Galen Gruman
Executive Editor for Global Content

Millennials aren’t the villains or drivers in consumerization

analysis
Mar 30, 201210 mins

Claims of a fundamental difference in Gen Y is often cited as consumerization's shaping force -- don't buy into that

It’s a claim repeated casually in consultant white papers, news stories, and opinion columns: The consumerization-of-IT phenomenon is driven by Gen Y, now entering the workforce in large numbers. More important, the business and tech strategy around the technology you use and allow will be shaped by this new demographic wave.

Baloney — the millennials certainly bring their own habits and expectations to the workplace and the greater technology realm, but if you plan for the myths about this group, you’ll end up with a nonsensical technology portfolio and strategy.

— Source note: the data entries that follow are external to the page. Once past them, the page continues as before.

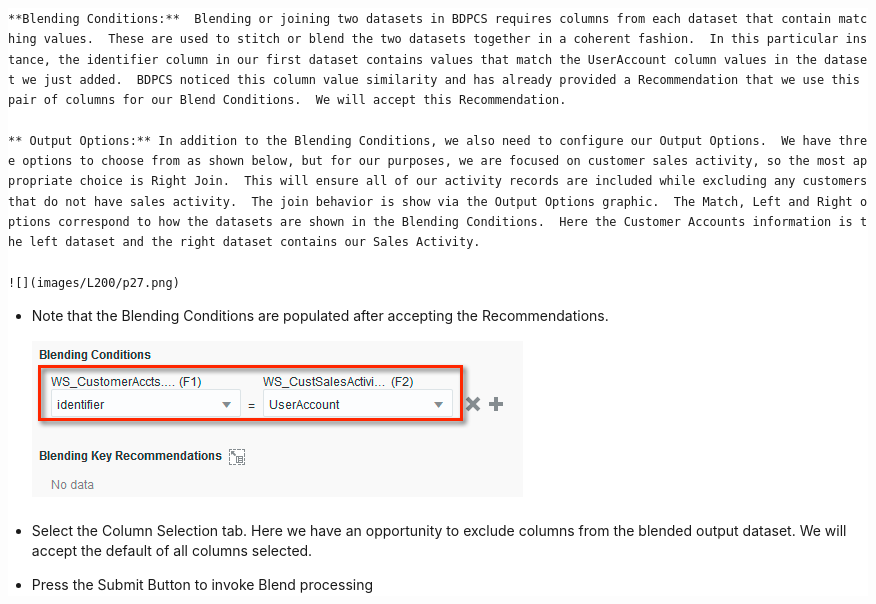     **Blending Conditions:**  Blending or joining two datasets in BDPCS requires columns from each dataset that contain matching values.  These are used to stitch or blend the two datasets together in a coherent fashion.  In this particular instance, the identifier column in our first dataset contains values that match the UserAccount column values in the dataset we just added.  BDPCS noticed this column value similarity and has already provided a Recommendation that we use this pair of columns for our Blend Conditions.  We will accept this Recommendation.

    ** Output Options:** In addition to the Blending Conditions, we also need to configure our Output Options.  We have three options to choose from as shown below, but for our purposes, we are focused on customer sales activity, so the most appropriate choice is Right Join.  This will ensure all of our activity records are included while excluding any customers that do not have sales activity.  The join behavior is show via the Output Options graphic.  The Match, Left and Right options correspond to how the datasets are shown in the Blending Conditions.  Here the Customer Accounts information is the left dataset and the right dataset contains our Sales Activity.

    ![](images/L200/p27.png)

- Note that the Blending Conditions are populated after accepting the Recommendations.

    ![](images/L200/p28.png)

- Select the Column Selection tab.  Here we have an opportunity to exclude columns from the blended output dataset.  We will accept the default of all columns selected.
- Press the Submit Button to invoke Blend processing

The “social rules all” myth The biggest myth involves social networking. According to this belief, millennials don’t email or telephone, so you’ll need a social business strategy if your company hopes to communicate with itself and others. This is partly true: You should have a strategy for using social tools in business, but email and the phone can stay. Social tools are great for ad hoc interactions, especially asynchronous tasks, where posts can build over time and you can sort out the relevant bits from the stream. It’s less efficient than a phone call or face-to-face meeting to sort out an issue among several people, and it has none of the history and management of email — try finding that tweet from two weeks ago or the specs mentioned in it.

What is true is that millennials are very comfortable in short-burst, asynchronous information streams. But so were the younger Baby Boomers like me who in our early 20s were on Compuserve, The Well, and The Source messaging in chat rooms that frankly are not that different from a Facebook wall or a Twitter stream. At work, we adapted to the communication vehicles of the time (the phone and typewritten letters; email hadn’t really started) even if we used those newfangled technologies for pleasure and for work cliques. We did adopt email earlier than our older colleagues, just as millennials are adopting social tools earlier than us aging Boomers.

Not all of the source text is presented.